Search each line of the data for the word "Cochabamba"; copy every line where it is found.

===== Available records =====

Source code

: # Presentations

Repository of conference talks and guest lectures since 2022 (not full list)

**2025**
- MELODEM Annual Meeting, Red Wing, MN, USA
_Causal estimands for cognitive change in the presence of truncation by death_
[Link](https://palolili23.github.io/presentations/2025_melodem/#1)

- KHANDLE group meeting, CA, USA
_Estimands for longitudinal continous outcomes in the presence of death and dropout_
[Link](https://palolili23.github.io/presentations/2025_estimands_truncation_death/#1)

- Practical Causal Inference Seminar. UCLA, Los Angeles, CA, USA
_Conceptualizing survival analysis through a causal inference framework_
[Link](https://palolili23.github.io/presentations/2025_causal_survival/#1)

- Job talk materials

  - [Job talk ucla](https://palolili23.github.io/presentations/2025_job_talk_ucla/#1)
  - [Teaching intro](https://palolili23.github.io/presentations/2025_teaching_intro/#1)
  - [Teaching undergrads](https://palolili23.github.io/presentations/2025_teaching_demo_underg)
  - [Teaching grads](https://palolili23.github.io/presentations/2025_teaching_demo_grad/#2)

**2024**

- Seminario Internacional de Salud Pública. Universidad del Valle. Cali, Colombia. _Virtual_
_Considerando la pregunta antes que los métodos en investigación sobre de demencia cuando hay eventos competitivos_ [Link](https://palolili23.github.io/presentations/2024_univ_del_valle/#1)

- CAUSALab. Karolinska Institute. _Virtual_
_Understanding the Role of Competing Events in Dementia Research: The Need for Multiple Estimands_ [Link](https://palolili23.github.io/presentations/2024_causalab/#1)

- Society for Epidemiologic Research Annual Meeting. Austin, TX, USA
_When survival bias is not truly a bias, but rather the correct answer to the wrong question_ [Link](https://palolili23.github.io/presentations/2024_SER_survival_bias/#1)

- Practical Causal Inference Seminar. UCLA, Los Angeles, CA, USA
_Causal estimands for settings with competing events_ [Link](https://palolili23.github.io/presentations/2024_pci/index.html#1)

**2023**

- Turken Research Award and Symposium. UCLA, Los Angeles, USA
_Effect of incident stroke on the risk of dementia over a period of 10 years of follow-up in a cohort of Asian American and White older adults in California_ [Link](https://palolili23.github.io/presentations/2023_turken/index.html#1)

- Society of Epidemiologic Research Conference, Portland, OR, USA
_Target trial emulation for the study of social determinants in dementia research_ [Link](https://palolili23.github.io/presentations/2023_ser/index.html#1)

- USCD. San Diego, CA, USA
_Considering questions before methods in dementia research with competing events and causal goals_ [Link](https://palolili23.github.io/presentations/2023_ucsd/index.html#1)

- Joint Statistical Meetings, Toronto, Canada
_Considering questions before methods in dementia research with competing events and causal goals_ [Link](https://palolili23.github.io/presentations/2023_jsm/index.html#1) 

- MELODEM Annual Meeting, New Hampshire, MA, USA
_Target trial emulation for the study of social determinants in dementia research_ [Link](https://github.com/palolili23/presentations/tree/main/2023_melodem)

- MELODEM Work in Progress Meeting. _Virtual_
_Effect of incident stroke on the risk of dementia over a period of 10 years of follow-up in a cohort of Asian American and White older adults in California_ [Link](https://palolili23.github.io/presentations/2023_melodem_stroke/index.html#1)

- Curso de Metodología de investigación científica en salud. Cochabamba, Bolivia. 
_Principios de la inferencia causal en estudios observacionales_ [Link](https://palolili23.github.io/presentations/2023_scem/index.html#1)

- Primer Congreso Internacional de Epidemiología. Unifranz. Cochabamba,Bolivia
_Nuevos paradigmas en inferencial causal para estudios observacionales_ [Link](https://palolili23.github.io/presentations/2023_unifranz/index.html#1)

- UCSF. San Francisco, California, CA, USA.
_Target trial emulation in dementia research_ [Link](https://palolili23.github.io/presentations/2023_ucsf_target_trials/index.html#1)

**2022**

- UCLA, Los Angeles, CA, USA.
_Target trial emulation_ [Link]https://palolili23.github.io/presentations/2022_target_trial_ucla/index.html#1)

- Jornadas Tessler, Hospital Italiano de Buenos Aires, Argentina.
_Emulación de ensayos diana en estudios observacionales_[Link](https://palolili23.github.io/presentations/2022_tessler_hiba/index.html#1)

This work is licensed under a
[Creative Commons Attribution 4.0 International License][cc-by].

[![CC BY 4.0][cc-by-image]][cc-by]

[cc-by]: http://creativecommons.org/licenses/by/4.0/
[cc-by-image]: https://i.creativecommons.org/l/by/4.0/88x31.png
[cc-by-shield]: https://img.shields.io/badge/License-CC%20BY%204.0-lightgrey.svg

=====

Solution for this exercise:
- Curso de Metodología de investigación científica en salud. Cochabamba, Bolivia. 
- Primer Congreso Internacional de Epidemiología. Unifranz. Cochabamba,Bolivia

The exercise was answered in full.